La glucosa plasmática se filtra libremente a través de la barrera glomerular. En un adulto de 70 kg con una tasa de filtración glomerular de 120 mL – min-1 por 1,73 m2 y una concentración media de glucosa en plasma durante todo el día de 120 mg/dL (6,7 mmol/L), se transfieren diariamente ∼200 g de glucosa del torrente sanguíneo a la preurina. Si no ocurriera nada más, la masa de glucosa libre de todo el cuerpo (unos 20 g en un volumen de distribución de 250 mL/kg) se vaciaría en menos de 3 h. Lo que impide esta catástrofe es, por un lado, la reabsorción prácticamente completa de la glucosa a nivel del riñón y, por otro, una modulación precisamente adaptada de la liberación endógena de glucosa (principalmente por el hígado y posiblemente también por el propio riñón).
El riñón está bien diseñado para realizar una reabsorción acoplada de glucosa y sodio. En el segmento S1/S2 del túbulo proximal, un miembro de la familia de proteínas transmembrana del transportador de glucosa de sodio (SGLT), el SGLT-2 -codificado en el gen SLC5- se expresa en niveles elevados y cotransporta la glucosa y el sodio filtrados al citoplasma de la célula tubular. Aguas abajo del segmento S1/S2 a lo largo del segmento S3 del túbulo proximal, otra isoforma de SGLT -SGLT-1, expresada abundantemente en el enterocito- también realiza el cotransporte acoplado de sodio-glucosa. En la membrana basolateral de la célula tubular, un transportador de glucosa de una familia diferente, GLUT-2, afecta a la transferencia de glucosa intracelular al intersticio mediante un proceso de transporte facilitado (a través de la Na+-K+-ATPasa).
Estudios fisiológicos detallados recientes (1) en células de riñón embrionario humano (HEK293T) que coexpresan SGLT-2 y SGLT-1 humanas han establecido que, al contrario de lo que se creía desde hace tiempo (2,3), las dos isoformas tienen una afinidad similar por la glucosa (en el intervalo de 2-5 mmol/L), una alta afinidad por el sodio, pero diferenteglucosa (1:1 para SGLT-2 y 2:1 con SGLT-1), y una electrogenicidad similar.
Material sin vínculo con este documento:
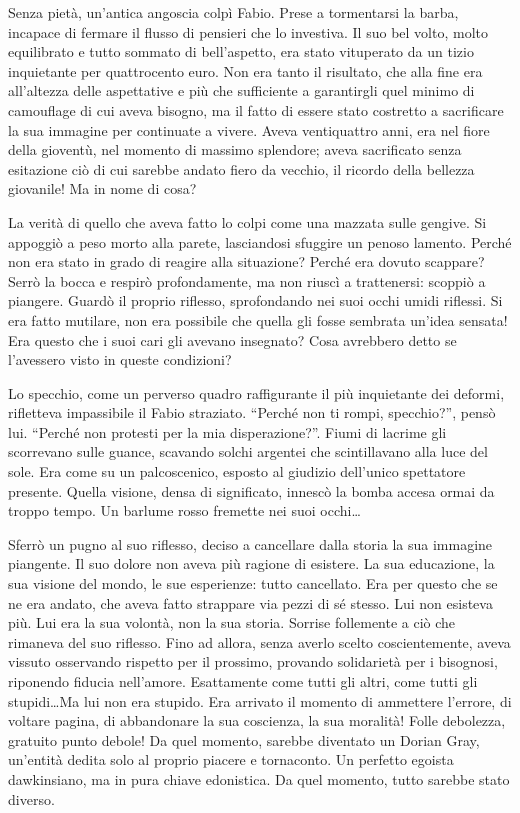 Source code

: Senza pietà, un'antica angoscia colpì Fabio. Prese a tormentarsi la barba, incapace di fermare il flusso di pensieri che lo investiva. Il suo bel volto, molto equilibrato e tutto sommato di bell'aspetto, era stato vituperato da un tizio inquietante per quattrocento euro. Non era tanto il risultato, che alla fine era all'altezza delle aspettative e più che sufficiente a garantirgli quel minimo di camouflage di cui aveva bisogno, ma il fatto di essere stato costretto a sacrificare la sua immagine per continuate a vivere. Aveva ventiquattro anni, era nel fiore della gioventù, nel momento di massimo splendore; aveva sacrificato senza esitazione ciò di cui sarebbe andato fiero da vecchio, il ricordo della bellezza giovanile! Ma in nome di cosa?

La verità di quello che aveva fatto lo colpi come una mazzata sulle gengive. Si appoggiò a peso morto alla parete, lasciandosi sfuggire un penoso lamento. Perché non era stato in grado di reagire alla situazione? Perché era dovuto scappare? Serrò la bocca e respirò profondamente, ma non riuscì a trattenersi: scoppiò a piangere. Guardò il proprio riflesso, sprofondando nei suoi occhi umidi riflessi. Si era fatto mutilare, non era possibile che quella gli fosse sembrata un'idea sensata! Era questo che i suoi cari gli avevano insegnato? Cosa avrebbero detto se l'avessero visto in queste condizioni?

Lo specchio, come un perverso quadro raffigurante il più inquietante dei deformi, rifletteva impassibile il Fabio straziato. ``Perché non ti rompi, specchio?'', pensò lui. ``Perché non protesti per la mia disperazione?''. Fiumi di lacrime gli scorrevano sulle guance, scavando solchi argentei che scintillavano alla luce del sole. Era come su un palcoscenico, esposto al giudizio dell'unico spettatore presente. Quella visione, densa di significato, innescò la bomba accesa ormai da troppo tempo. Un barlume rosso fremette nei suoi occhi\ldots

Sferrò un pugno al suo riflesso, deciso a cancellare dalla storia la sua immagine piangente. Il suo dolore non aveva più ragione di esistere. La sua educazione, la sua visione del mondo, le sue esperienze: tutto cancellato. Era per questo che se ne era andato, che aveva fatto strappare via pezzi di sé stesso. Lui non esisteva più. Lui era la sua volontà, non la sua storia. Sorrise follemente a ciò che rimaneva del suo riflesso. Fino ad allora, senza averlo scelto coscientemente, aveva vissuto osservando rispetto per il prossimo, provando solidarietà per i bisognosi, riponendo fiducia nell'amore. Esattamente come tutti gli altri, come tutti gli stupidi\ldots Ma lui non era stupido. Era arrivato il momento di ammettere l'errore, di voltare pagina, di abbandonare la sua coscienza, la sua moralità! Folle debolezza, gratuito punto debole! Da quel momento, sarebbe diventato un Dorian Gray, un'entità dedita solo al proprio piacere e tornaconto. Un perfetto egoista dawkinsiano, ma in pura chiave edonistica. Da quel momento, tutto sarebbe stato diverso.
La proporción de la reabsorción renal de glucosa in vivo debida a la actividad de cada uno de los dos transportadores es una función compleja de su disposición anatómica en serie, su relación diferencial de acoplamiento de sodio, el número de copias y la tasa de recambio de la proteína.
La cinética in vivo del manejo de la glucosa renal se representa esquemáticamente en la Fig. 1. A medida que aumentan las concentraciones de glucosa en plasma y las tasas de filtración de glucosa, la reabsorción aumenta linealmente hasta su máximo (TmG) en un umbral de glucosa plasmática extendido (tradicionalmente, 180 mg/dL), después del cual la excreción comienza a aumentar linealmente. La simulación de la Fig. 1 muestra el efecto de reducir la TmG en un 30%: el desplazamiento hacia la izquierda de la curva de excreción predice una glucosuria significativa -hasta 30 g diarios- dentro de un intervalo de concentración de glucosa de 150-130 mg/dL. Con una reducción del 50% de la TmG, la glucosuria aparecería a un nivel de glucosa plasmática de 90 mg/dL y aumentaría a 80 g diarios a una glucosa plasmática de 150 mg/dL, es decir, dentro del intervalo normoglucémico.